WHAT YOU SHOULD DO ▸ Show all lines of the listing that hold the word "like".

DATASET ENTRIES ▸
▼
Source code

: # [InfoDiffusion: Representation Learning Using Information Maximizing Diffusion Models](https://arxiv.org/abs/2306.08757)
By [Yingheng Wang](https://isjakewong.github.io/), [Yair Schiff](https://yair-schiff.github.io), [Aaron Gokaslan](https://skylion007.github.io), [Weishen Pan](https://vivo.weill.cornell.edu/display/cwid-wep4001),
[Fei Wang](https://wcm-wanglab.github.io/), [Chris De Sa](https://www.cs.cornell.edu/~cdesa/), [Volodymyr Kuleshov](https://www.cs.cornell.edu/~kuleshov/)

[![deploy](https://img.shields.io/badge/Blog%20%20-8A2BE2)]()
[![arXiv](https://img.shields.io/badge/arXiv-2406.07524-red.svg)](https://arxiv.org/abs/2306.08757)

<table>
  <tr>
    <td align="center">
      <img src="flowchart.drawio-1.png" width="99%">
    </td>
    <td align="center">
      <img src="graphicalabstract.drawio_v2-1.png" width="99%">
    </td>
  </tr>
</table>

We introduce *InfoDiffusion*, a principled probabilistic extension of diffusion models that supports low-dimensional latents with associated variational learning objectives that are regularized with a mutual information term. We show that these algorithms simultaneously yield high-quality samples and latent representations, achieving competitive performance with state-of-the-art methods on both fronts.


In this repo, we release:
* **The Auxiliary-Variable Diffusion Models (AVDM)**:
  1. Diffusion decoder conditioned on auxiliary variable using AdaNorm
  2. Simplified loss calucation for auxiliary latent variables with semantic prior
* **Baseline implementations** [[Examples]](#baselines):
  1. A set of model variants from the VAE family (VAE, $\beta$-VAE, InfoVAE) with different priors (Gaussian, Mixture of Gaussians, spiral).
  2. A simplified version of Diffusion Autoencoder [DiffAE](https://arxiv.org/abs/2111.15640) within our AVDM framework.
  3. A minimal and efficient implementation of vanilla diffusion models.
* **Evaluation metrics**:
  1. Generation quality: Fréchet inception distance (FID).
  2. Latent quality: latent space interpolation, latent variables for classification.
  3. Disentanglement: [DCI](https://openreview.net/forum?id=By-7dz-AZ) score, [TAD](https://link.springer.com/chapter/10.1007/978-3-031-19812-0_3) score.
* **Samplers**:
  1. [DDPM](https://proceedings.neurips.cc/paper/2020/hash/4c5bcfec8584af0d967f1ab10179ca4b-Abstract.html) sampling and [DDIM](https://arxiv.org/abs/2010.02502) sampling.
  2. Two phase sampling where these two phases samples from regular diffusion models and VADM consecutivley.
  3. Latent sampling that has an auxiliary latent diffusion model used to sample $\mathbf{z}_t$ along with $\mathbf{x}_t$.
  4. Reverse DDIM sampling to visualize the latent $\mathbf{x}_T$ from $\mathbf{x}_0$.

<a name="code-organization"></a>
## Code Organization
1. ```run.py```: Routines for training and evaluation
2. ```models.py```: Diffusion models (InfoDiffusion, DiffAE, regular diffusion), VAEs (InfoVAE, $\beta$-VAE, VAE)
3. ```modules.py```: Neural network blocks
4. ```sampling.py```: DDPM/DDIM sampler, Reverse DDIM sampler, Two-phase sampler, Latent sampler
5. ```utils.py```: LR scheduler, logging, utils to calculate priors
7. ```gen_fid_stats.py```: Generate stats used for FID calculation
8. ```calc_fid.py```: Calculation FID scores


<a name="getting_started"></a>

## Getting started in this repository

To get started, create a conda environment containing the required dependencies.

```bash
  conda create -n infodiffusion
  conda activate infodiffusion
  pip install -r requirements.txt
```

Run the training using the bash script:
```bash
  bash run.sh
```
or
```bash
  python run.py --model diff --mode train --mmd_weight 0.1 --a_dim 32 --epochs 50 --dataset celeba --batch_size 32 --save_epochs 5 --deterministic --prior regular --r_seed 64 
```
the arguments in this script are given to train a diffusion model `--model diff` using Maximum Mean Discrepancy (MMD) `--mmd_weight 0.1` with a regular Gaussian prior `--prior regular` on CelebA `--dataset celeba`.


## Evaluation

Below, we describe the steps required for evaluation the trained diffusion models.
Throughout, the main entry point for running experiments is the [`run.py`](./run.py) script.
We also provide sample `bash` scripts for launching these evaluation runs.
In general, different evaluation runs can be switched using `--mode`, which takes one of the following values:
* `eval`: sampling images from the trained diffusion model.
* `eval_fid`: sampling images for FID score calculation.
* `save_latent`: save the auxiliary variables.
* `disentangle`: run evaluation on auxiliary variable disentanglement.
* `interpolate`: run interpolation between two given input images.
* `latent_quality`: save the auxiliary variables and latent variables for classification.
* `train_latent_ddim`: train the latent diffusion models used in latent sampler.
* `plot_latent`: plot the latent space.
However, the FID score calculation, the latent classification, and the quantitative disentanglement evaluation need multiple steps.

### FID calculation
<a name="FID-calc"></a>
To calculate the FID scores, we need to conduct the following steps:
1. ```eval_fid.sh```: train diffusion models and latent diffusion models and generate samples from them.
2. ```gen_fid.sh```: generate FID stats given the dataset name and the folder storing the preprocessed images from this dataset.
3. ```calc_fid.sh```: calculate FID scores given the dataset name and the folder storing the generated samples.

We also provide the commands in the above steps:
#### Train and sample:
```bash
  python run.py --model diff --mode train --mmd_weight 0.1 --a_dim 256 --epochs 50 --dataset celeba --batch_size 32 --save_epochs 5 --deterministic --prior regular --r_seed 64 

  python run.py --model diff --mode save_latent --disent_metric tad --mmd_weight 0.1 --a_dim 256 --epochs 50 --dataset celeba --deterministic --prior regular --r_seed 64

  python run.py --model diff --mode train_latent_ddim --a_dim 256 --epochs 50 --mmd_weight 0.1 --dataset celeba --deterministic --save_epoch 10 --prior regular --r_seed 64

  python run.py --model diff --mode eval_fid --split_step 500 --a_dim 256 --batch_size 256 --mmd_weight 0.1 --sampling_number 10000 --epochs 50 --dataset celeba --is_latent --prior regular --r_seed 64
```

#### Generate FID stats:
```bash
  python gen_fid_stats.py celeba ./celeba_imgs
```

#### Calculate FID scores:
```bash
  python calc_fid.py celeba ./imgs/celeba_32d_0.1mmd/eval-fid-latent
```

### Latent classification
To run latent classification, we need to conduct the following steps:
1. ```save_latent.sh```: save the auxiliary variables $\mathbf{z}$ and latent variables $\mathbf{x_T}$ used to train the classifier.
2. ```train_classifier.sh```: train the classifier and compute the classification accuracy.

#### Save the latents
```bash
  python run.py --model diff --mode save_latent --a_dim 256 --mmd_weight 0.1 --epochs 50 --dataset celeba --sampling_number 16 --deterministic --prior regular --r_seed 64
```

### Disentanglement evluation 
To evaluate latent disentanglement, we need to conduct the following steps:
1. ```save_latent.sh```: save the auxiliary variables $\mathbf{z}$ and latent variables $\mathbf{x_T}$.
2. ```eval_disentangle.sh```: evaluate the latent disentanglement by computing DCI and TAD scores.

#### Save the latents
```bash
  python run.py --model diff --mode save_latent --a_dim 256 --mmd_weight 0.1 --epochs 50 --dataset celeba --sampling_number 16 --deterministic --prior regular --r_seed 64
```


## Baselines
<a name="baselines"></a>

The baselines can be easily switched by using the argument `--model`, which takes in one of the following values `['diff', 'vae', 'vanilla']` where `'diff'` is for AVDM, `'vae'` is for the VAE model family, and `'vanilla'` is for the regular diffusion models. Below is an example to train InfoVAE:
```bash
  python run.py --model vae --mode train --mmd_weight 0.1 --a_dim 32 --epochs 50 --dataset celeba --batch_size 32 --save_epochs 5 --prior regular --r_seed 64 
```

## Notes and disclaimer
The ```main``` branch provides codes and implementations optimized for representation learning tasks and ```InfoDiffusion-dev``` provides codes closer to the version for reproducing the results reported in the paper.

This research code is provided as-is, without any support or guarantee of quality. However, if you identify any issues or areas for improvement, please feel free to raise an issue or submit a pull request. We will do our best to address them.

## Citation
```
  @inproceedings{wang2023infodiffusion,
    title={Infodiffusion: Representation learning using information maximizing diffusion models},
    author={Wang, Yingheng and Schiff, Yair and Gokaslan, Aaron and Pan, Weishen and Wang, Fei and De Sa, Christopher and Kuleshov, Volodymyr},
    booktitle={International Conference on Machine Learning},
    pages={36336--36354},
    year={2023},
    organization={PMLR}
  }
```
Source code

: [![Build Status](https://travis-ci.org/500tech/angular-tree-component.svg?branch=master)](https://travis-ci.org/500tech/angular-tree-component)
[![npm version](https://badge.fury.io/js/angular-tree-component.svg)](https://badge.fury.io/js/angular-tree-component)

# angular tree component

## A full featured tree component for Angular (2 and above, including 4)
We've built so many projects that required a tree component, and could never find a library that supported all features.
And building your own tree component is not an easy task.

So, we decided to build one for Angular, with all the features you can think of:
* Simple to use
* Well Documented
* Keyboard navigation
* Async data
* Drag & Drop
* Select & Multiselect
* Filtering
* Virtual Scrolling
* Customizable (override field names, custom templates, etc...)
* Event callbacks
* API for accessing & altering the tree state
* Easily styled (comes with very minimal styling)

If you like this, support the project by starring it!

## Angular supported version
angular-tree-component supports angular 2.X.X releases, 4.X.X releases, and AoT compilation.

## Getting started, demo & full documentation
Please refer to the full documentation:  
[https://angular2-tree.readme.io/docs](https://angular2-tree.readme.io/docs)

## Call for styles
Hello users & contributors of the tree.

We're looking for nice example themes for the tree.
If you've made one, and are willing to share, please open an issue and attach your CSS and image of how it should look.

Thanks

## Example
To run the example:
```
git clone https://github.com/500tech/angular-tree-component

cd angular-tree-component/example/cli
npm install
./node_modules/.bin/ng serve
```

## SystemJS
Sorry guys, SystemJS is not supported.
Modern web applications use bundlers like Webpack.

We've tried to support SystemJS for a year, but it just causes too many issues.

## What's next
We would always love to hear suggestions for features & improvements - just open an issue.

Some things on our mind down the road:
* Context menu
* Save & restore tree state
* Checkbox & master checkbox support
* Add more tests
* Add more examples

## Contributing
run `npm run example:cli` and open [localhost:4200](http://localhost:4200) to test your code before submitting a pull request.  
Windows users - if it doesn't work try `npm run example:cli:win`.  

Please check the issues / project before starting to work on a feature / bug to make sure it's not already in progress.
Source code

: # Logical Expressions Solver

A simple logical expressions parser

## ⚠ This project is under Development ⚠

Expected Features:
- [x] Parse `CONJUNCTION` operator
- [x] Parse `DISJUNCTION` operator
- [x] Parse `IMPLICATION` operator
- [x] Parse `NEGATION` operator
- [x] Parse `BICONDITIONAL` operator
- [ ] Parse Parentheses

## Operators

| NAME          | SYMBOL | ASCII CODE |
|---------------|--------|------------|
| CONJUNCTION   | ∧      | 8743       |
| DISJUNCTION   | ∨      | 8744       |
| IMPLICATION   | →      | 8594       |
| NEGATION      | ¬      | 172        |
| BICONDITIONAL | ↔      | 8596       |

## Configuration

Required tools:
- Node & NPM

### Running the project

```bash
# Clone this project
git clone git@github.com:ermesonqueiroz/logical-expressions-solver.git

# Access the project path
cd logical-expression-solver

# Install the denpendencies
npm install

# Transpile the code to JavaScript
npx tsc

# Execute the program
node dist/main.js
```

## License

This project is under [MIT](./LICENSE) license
▲
TASK RESULT ▸
If you like this, support the project by starring it!
Modern web applications use bundlers like Webpack.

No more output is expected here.